Jaroslav Róna was born on 27 April 1957 in Prague. He is a prominent and highly talented Czech artist with a wide range of interests. The beginnings of his art are connected with the fur industry and glass arts, which led him to the studio of Stanislav Libenský. In the nineties of the last century the artist travelled all over the world, including destinations such as Italy, Spain, France, United States, Mexico or Indonesia. In this period he focused mainly on sculpting. He created several monumental sculptures – the Knight with the Dragon (Klatovy Chateau, 1994), Sepia (Klenová Chateau, 1996), Mythical Ship (Bratislava Quay, 2008), A Child from Mars (Ještěd). In 2001 he won the competition for the Franz Kafka Memorial, which was unveiled two years later near the Spanish Synagogue in the Old Town of Prague. For this statue he was awarded the Grand Prix in 2004 from the Association of Architects of the Czech Republic.
Scenes depicted in Róna’s paintings are characterized by an eerie, dark and mysterious atmosphere. Some works show mythological-prehistoric worlds, others contain a vision of a society and landscape after a global catastrophe, while some paintings are reminiscent of a sci-fi world. Sculptures of the artists are connected by a bizarre story referring to archetypes and mythical roots of our consciousness. Róna is our guide in the world of various beasts and mysterious creatures. Jaroslav Róna is also unique thanks to his use of symbolism. He prefers hidden, remarkable symbols and parables instead of clear reality. On the other hand, he is no stranger to hyperbole.

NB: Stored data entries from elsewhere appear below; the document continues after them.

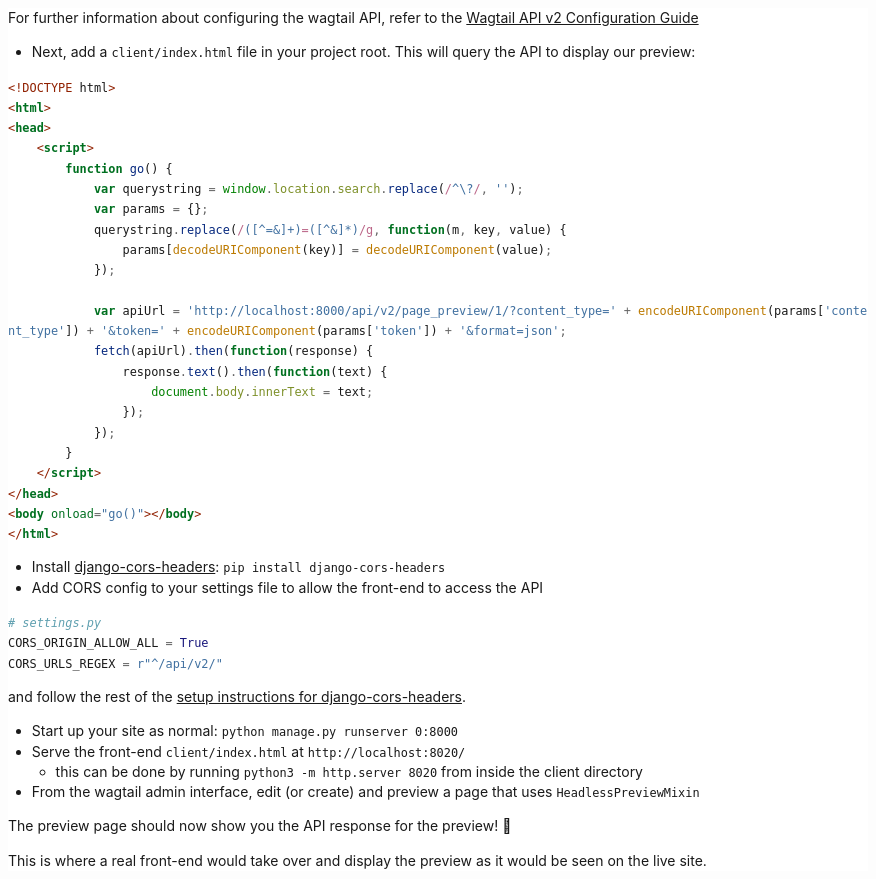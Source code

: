 For further information about configuring the wagtail API, refer to the [Wagtail API v2 Configuration Guide](https://docs.wagtail.io/en/stable/advanced_topics/api/v2/configuration.html)

* Next, add a `client/index.html` file in your project root. This will query the API to display our preview:

```html
<!DOCTYPE html>
<html>
<head>
    <script>
        function go() {
            var querystring = window.location.search.replace(/^\?/, '');
            var params = {};
            querystring.replace(/([^=&]+)=([^&]*)/g, function(m, key, value) {
                params[decodeURIComponent(key)] = decodeURIComponent(value);
            });

            var apiUrl = 'http://localhost:8000/api/v2/page_preview/1/?content_type=' + encodeURIComponent(params['content_type']) + '&token=' + encodeURIComponent(params['token']) + '&format=json';
            fetch(apiUrl).then(function(response) {
                response.text().then(function(text) {
                    document.body.innerText = text;
                });
            });
        }
    </script>
</head>
<body onload="go()"></body>
</html>
```


* Install [django-cors-headers](https://pypi.org/project/django-cors-headers/): `pip install django-cors-headers`
* Add CORS config to your settings file to allow the front-end to access the API

```python
# settings.py
CORS_ORIGIN_ALLOW_ALL = True
CORS_URLS_REGEX = r"^/api/v2/"
```

and follow the rest of the [setup instructions for django-cors-headers](https://github.com/ottoyiu/django-cors-headers#setup).

* Start up your site as normal: `python manage.py runserver 0:8000`
* Serve the front-end `client/index.html` at `http://localhost:8020/`
   - this can be done by running `python3 -m http.server 8020` from inside the client directory
* From the wagtail admin interface, edit (or create) and preview a page that uses `HeadlessPreviewMixin`

The preview page should now show you the API response for the preview! 🎉

This is where a real front-end would take over and display the preview as it would be seen on the live site.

His unique sense of humor lightens up the atmosphere and represents a stark contrast to the absurdity, feeling of being lost, astray or without roots, as is typical for Franz Kafka.
The unique scenery of the Šárka Valley offers a luxurious location as well as artistic sub-text. The dominating element of this place is the statue by Jaroslav Róna, located in the central park, which together with high trees creates one of the key elements of the composition and thus supports the spatial orientation of residents and visitors.